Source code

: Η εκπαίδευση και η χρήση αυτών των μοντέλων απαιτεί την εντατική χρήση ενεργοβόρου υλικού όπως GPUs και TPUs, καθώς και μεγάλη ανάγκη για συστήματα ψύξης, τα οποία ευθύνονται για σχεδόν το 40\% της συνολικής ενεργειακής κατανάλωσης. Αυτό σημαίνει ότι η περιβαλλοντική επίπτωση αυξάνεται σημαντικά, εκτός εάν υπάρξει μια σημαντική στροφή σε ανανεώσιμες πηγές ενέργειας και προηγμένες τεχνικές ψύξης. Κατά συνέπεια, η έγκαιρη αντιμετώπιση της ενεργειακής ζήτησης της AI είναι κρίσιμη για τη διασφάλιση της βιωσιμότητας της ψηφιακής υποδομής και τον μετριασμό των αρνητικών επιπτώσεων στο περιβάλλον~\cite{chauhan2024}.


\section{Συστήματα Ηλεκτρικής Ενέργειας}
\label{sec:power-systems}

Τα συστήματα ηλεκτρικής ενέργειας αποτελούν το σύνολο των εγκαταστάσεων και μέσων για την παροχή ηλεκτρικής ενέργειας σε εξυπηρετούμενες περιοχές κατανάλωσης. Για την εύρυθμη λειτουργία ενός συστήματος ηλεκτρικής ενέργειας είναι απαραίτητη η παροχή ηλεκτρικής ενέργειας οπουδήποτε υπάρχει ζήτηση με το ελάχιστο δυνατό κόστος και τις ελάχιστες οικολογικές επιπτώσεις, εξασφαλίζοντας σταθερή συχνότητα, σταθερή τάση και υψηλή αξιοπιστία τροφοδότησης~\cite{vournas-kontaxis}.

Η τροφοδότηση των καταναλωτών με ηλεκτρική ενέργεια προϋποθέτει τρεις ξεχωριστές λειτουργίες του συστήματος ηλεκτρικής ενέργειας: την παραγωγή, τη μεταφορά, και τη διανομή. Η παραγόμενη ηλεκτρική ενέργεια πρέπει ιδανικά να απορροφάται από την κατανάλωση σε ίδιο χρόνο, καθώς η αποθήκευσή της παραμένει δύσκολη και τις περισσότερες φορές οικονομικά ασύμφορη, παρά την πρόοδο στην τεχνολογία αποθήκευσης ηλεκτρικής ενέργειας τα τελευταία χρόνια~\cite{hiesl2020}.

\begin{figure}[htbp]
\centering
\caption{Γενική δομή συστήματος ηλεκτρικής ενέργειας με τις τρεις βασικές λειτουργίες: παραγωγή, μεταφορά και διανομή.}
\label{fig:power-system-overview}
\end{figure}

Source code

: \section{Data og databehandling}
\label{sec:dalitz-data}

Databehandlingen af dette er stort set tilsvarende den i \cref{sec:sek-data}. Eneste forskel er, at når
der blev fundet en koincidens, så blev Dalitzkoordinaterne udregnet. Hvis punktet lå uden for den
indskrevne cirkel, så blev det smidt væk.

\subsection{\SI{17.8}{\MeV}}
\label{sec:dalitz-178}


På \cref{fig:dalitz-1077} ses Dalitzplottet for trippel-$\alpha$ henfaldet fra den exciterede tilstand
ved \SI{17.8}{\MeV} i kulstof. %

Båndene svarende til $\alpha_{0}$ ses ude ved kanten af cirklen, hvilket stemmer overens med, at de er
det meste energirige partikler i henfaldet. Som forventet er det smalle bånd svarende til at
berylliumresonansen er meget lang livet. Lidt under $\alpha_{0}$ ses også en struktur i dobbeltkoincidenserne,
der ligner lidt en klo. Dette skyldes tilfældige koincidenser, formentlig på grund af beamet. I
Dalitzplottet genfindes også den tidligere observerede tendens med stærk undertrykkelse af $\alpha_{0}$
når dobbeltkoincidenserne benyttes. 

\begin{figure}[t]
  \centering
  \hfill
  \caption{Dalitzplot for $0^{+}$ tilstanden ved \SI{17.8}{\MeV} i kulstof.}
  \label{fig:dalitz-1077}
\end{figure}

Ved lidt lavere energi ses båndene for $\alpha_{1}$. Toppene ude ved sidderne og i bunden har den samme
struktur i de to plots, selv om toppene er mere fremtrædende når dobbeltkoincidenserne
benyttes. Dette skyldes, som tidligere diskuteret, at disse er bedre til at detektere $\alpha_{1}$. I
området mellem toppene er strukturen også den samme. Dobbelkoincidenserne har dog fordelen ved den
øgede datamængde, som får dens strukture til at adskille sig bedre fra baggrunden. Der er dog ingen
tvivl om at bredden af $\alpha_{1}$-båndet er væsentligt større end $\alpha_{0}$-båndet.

══════

■ **Problem details**: Repeat every line of the listing, word for word.

■ **Solution to the problem**:
Source code

: Η εκπαίδευση και η χρήση αυτών των μοντέλων απαιτεί την εντατική χρήση ενεργοβόρου υλικού όπως GPUs και TPUs, καθώς και μεγάλη ανάγκη για συστήματα ψύξης, τα οποία ευθύνονται για σχεδόν το 40\% της συνολικής ενεργειακής κατανάλωσης. Αυτό σημαίνει ότι η περιβαλλοντική επίπτωση αυξάνεται σημαντικά, εκτός εάν υπάρξει μια σημαντική στροφή σε ανανεώσιμες πηγές ενέργειας και προηγμένες τεχνικές ψύξης. Κατά συνέπεια, η έγκαιρη αντιμετώπιση της ενεργειακής ζήτησης της AI είναι κρίσιμη για τη διασφάλιση της βιωσιμότητας της ψηφιακής υποδομής και τον μετριασμό των αρνητικών επιπτώσεων στο περιβάλλον~\cite{chauhan2024}.


\section{Συστήματα Ηλεκτρικής Ενέργειας}
\label{sec:power-systems}

Τα συστήματα ηλεκτρικής ενέργειας αποτελούν το σύνολο των εγκαταστάσεων και μέσων για την παροχή ηλεκτρικής ενέργειας σε εξυπηρετούμενες περιοχές κατανάλωσης. Για την εύρυθμη λειτουργία ενός συστήματος ηλεκτρικής ενέργειας είναι απαραίτητη η παροχή ηλεκτρικής ενέργειας οπουδήποτε υπάρχει ζήτηση με το ελάχιστο δυνατό κόστος και τις ελάχιστες οικολογικές επιπτώσεις, εξασφαλίζοντας σταθερή συχνότητα, σταθερή τάση και υψηλή αξιοπιστία τροφοδότησης~\cite{vournas-kontaxis}.

Η τροφοδότηση των καταναλωτών με ηλεκτρική ενέργεια προϋποθέτει τρεις ξεχωριστές λειτουργίες του συστήματος ηλεκτρικής ενέργειας: την παραγωγή, τη μεταφορά, και τη διανομή. Η παραγόμενη ηλεκτρική ενέργεια πρέπει ιδανικά να απορροφάται από την κατανάλωση σε ίδιο χρόνο, καθώς η αποθήκευσή της παραμένει δύσκολη και τις περισσότερες φορές οικονομικά ασύμφορη, παρά την πρόοδο στην τεχνολογία αποθήκευσης ηλεκτρικής ενέργειας τα τελευταία χρόνια~\cite{hiesl2020}.

\begin{figure}[htbp]
\centering
\caption{Γενική δομή συστήματος ηλεκτρικής ενέργειας με τις τρεις βασικές λειτουργίες: παραγωγή, μεταφορά και διανομή.}
\label{fig:power-system-overview}
\end{figure}

Source code

: \section{Data og databehandling}
\label{sec:dalitz-data}

Databehandlingen af dette er stort set tilsvarende den i \cref{sec:sek-data}. Eneste forskel er, at når
der blev fundet en koincidens, så blev Dalitzkoordinaterne udregnet. Hvis punktet lå uden for den
indskrevne cirkel, så blev det smidt væk.

\subsection{\SI{17.8}{\MeV}}
\label{sec:dalitz-178}


På \cref{fig:dalitz-1077} ses Dalitzplottet for trippel-$\alpha$ henfaldet fra den exciterede tilstand
ved \SI{17.8}{\MeV} i kulstof. %

Båndene svarende til $\alpha_{0}$ ses ude ved kanten af cirklen, hvilket stemmer overens med, at de er
det meste energirige partikler i henfaldet. Som forventet er det smalle bånd svarende til at
berylliumresonansen er meget lang livet. Lidt under $\alpha_{0}$ ses også en struktur i dobbeltkoincidenserne,
der ligner lidt en klo. Dette skyldes tilfældige koincidenser, formentlig på grund af beamet. I
Dalitzplottet genfindes også den tidligere observerede tendens med stærk undertrykkelse af $\alpha_{0}$
når dobbeltkoincidenserne benyttes. 

\begin{figure}[t]
  \centering
  \hfill
  \caption{Dalitzplot for $0^{+}$ tilstanden ved \SI{17.8}{\MeV} i kulstof.}
  \label{fig:dalitz-1077}
\end{figure}

Ved lidt lavere energi ses båndene for $\alpha_{1}$. Toppene ude ved sidderne og i bunden har den samme
struktur i de to plots, selv om toppene er mere fremtrædende når dobbeltkoincidenserne
benyttes. Dette skyldes, som tidligere diskuteret, at disse er bedre til at detektere $\alpha_{1}$. I
området mellem toppene er strukturen også den samme. Dobbelkoincidenserne har dog fordelen ved den
øgede datamængde, som får dens strukture til at adskille sig bedre fra baggrunden. Der er dog ingen
tvivl om at bredden af $\alpha_{1}$-båndet er væsentligt større end $\alpha_{0}$-båndet.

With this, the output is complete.